Directions for this task: Give back exactly the lines of the data below, starting with the line that has "Email: martin.fitzpatrick@gmail.com" and going on through the line that has "Update your session".
··········
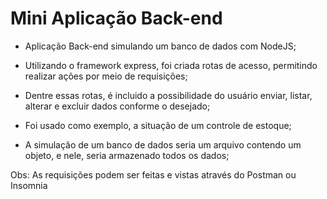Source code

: # Mini Aplicação Back-end

* Aplicação Back-end simulando um banco de dados com NodeJS;
* Utilizando o framework express, foi criada rotas de acesso, permitindo realizar ações por meio de requisições;
* Dentre essas rotas, é incluido a possibilidade do usuário enviar, listar, alterar e excluir dados conforme o desejado;

* Foi usado como exemplo, a situação de um controle de estoque;
* A simulação de um banco de dados seria um arquivo contendo um objeto, e nele, seria armazenado todos os dados;

Obs: As requisições podem ser feitas e vistas através do Postman ou Insomnia
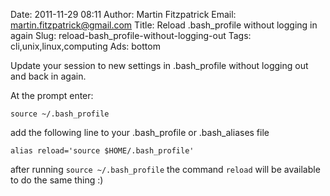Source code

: Date: 2011-11-29 08:11
Author: Martin Fitzpatrick
Email: martin.fitzpatrick@gmail.com
Title: Reload .bash_profile without logging in again
Slug: reload-bash_profile-without-logging-out
Tags: cli,unix,linux,computing
Ads: bottom

Update your session to new settings in .bash_profile without logging out and back in again.

<!-- PELICAN_END_SUMMARY -->

At the prompt enter: 



`source ~/.bash_profile`



add the following line to your .bash_profile or .bash_aliases file

`alias reload='source $HOME/.bash_profile'`

after running `source ~/.bash_profile` the command `reload` will be available to do the same thing :)











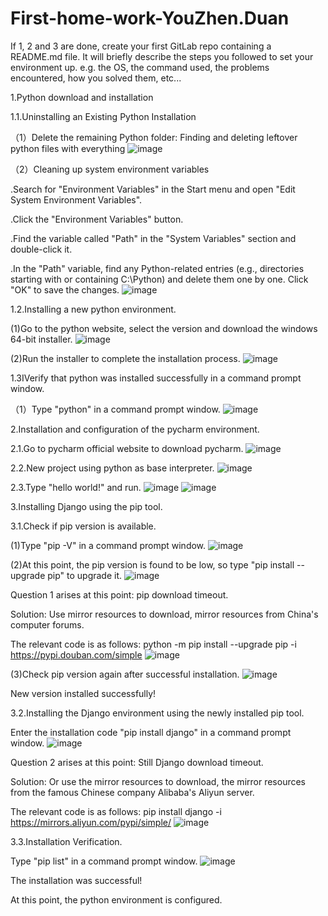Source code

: # First-home-work-YouZhen.Duan
If 1, 2 and 3 are done, create your first GitLab repo containing a README.md file. It will briefly describe the steps you followed to set your environment up. e.g. the OS, the command used, the problems encountered, how you solved them, etc...

1.Python download and installation

1.1.Uninstalling an Existing Python Installation

（1）Delete the remaining Python folder:
Finding and deleting leftover python files with everything
![image](https://github.com/YorkDuan/First-home-work-YouZhen.Duan/assets/156828673/454e9b63-388c-4390-9215-ea1913777f5a)

（2）Cleaning up system environment variables

.Search for "Environment Variables" in the Start menu and open "Edit System Environment Variables".

.Click the "Environment Variables" button.

.Find the variable called "Path" in the "System Variables" section and double-click it.

.In the "Path" variable, find any Python-related entries (e.g., directories starting with or containing C:\Python) and delete them one by one. Click "OK" to save the changes.
![image](https://github.com/YorkDuan/First-home-work-YouZhen.Duan/assets/156828673/6cb9687a-e276-4808-95de-db2b7511e6f7)

1.2.Installing a new python environment.

(1)Go to the python website, select the version and download the windows 64-bit installer.
![image](https://github.com/YorkDuan/First-home-work-YouZhen.Duan/assets/156828673/35b5115e-78cb-49bb-a9d6-cec069982a86)

(2)Run the installer to complete the installation process.
![image](https://github.com/YorkDuan/First-home-work-YouZhen.Duan/assets/156828673/cd74879d-bbc4-40d4-b733-3663ec875a42)

1.3IVerify that python was installed successfully in a command prompt window.

（1）Type "python" in a command prompt window.
![image](https://github.com/YorkDuan/First-home-work-YouZhen.Duan/assets/156828673/886f1dea-e28e-48e7-a299-a805291b7fb8)

2.Installation and configuration of the pycharm environment.

2.1.Go to pycharm official website to download pycharm.
![image](https://github.com/YorkDuan/First-home-work-YouZhen.Duan/assets/156828673/ce505791-f96a-4a7e-9eb1-e5e8bd167a41)

2.2.New project using python as base interpreter.
![image](https://github.com/YorkDuan/First-home-work-YouZhen.Duan/assets/156828673/8c92ac63-504c-4af5-9037-59b565d262fe)

2.3.Type "hello world!" and run.
![image](https://github.com/YorkDuan/First-home-work-YouZhen.Duan/assets/156828673/70c667c2-17b6-4b3a-8864-23dcb0706fb6)
![image](https://github.com/YorkDuan/First-home-work-YouZhen.Duan/assets/156828673/9d93e251-fe38-495e-99ef-e3c7e89f548b)

3.Installing Django using the pip tool.

3.1.Check if pip version is available.

(1)Type "pip -V" in a command prompt window.
![image](https://github.com/YorkDuan/First-home-work-YouZhen.Duan/assets/156828673/591eba79-3975-45f0-8158-5c519602d19a)

(2)At this point, the pip version is found to be low, so type "pip install --upgrade pip" to upgrade it.
![image](https://github.com/YorkDuan/First-home-work-YouZhen.Duan/assets/156828673/3acfb0dc-5367-4141-ae5e-598c6262d27e)

Question 1 arises at this point: pip download timeout.

Solution: Use mirror resources to download, mirror resources from China's computer forums.

The relevant code is as follows:
python -m pip install --upgrade pip -i https://pypi.douban.com/simple
![image](https://github.com/YorkDuan/First-home-work-YouZhen.Duan/assets/156828673/1c408ca8-4452-4d85-8834-58c607e66f5a)

(3)Check pip version again after successful installation.
![image](https://github.com/YorkDuan/First-home-work-YouZhen.Duan/assets/156828673/9de0c81b-eb1e-4f60-82c5-b4c9c4d2b42d)

New version installed successfully!


3.2.Installing the Django environment using the newly installed pip tool.

Enter the installation code "pip install django" in a command prompt window.
![image](https://github.com/YorkDuan/First-home-work-YouZhen.Duan/assets/156828673/68755704-0c2d-4839-8edc-ce4e0743d8c0)

Question 2 arises at this point: Still Django download timeout.

Solution: Or use the mirror resources to download, the mirror resources from the famous Chinese company Alibaba's Aliyun server.

The relevant code is as follows:
pip install django -i https://mirrors.aliyun.com/pypi/simple/
![image](https://github.com/YorkDuan/First-home-work-YouZhen.Duan/assets/156828673/b06905a3-fd80-4a80-adab-5d350bf73833)

3.3.Installation Verification.

Type "pip list" in a command prompt window.
![image](https://github.com/YorkDuan/First-home-work-YouZhen.Duan/assets/156828673/b63209d1-b030-43bc-95a3-04e7034dc157)

The installation was successful!

At this point, the python environment is configured.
··········
Exercise solution:
Email: martin.fitzpatrick@gmail.com
Title: Reload .bash_profile without logging in again
Slug: reload-bash_profile-without-logging-out
Tags: cli,unix,linux,computing
Ads: bottom

Update your session to new settings in .bash_profile without logging out and back in again.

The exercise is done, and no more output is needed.